Linux systemd Workload Attestor
The systemd attestor identifies workloads by querying the Linux systemd D-Bus API on the agent's host. When a process requests an SVID, the agent looks up its systemd unit metadata and emits it as attributes.
This attestor is separate from the Linux attestor because it collects a different category of information. The Linux attestor identifies workloads by process-level attributes (user, group, binary path), while the systemd attestor identifies workloads by the service unit managing them.
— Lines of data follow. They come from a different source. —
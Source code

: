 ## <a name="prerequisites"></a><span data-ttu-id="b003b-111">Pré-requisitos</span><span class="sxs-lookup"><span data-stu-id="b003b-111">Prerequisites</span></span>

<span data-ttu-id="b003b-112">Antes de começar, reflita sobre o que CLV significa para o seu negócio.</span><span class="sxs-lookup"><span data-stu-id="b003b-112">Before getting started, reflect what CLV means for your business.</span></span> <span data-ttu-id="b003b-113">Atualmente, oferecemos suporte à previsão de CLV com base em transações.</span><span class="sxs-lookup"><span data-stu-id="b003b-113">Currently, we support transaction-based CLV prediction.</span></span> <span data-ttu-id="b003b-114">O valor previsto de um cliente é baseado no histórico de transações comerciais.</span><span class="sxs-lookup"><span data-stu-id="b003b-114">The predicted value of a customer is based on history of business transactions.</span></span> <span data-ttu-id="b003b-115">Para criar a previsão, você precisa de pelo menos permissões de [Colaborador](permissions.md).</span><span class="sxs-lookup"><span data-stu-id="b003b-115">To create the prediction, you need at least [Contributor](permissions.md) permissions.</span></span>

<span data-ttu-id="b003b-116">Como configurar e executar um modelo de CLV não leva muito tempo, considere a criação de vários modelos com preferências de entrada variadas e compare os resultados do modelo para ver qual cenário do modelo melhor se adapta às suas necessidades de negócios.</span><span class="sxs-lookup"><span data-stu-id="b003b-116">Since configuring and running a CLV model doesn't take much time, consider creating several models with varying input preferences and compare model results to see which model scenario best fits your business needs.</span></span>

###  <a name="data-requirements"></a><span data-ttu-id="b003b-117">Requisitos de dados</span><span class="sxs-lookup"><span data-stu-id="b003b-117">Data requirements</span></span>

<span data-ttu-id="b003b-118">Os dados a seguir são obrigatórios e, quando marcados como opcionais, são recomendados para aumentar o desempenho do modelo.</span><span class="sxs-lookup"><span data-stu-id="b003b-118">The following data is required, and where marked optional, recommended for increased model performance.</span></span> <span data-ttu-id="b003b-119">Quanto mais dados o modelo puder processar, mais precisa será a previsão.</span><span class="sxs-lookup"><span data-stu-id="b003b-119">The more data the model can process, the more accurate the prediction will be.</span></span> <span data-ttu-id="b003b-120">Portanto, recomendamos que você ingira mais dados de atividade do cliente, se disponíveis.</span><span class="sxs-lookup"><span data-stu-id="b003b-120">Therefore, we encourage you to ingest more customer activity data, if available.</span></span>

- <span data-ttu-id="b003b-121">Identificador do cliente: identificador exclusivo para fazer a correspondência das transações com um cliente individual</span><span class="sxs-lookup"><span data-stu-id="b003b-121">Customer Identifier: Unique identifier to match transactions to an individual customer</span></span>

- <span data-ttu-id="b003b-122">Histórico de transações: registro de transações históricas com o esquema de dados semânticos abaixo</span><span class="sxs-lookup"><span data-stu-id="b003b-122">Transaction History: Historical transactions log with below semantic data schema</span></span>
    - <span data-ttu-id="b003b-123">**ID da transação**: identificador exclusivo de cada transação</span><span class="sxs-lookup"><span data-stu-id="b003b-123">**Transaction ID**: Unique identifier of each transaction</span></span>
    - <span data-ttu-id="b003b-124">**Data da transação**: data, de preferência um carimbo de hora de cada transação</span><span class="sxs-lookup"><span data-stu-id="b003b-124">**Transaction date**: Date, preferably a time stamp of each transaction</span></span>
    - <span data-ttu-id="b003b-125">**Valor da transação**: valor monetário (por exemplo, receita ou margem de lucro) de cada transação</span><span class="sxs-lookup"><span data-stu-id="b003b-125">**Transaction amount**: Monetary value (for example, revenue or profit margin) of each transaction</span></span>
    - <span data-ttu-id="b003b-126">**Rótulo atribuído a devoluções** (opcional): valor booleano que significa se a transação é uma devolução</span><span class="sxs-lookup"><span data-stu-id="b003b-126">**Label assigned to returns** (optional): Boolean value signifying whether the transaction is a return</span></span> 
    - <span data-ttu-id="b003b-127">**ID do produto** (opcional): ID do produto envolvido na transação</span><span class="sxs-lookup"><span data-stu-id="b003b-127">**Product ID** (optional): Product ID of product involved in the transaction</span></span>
Both can be enabled simultaneously — their attributes complement each other.
Configuration
Enable the systemd attestor in the WorkloadAttestation section:
section: WorkloadAttestation
schema: v1
spec:
systemd:
enabled: true
| Field | Default | Description |
|---|---|---|
systemd.enabled | false | Enable or disable systemd attestation |
The agent must be able to reach the system D-Bus socket (/run/dbus/system_bus_socket) to resolve systemd metadata.
Attributes
All attributes have the origin systemd.
| Attribute | Description |
|---|---|
systemd.id | Systemd unit name (e.g., nginx.service) |
systemd.fragment_path | Path to the unit file on disk |
systemd.control_group | cgroup path for the unit |
systemd.invocation_id | Unique invocation ID for this run of the unit |
Example SPIFFE ID template:
/systemd/{{systemd.id}}
systemd.invocation_id is regenerated each time the unit starts. Policies that include this attribute will not match across restarts — use systemd.id for stable identity.
Workloads not managed by systemd (e.g., ad-hoc processes, containers) will not have systemd.* attributes and will not satisfy policies that require them.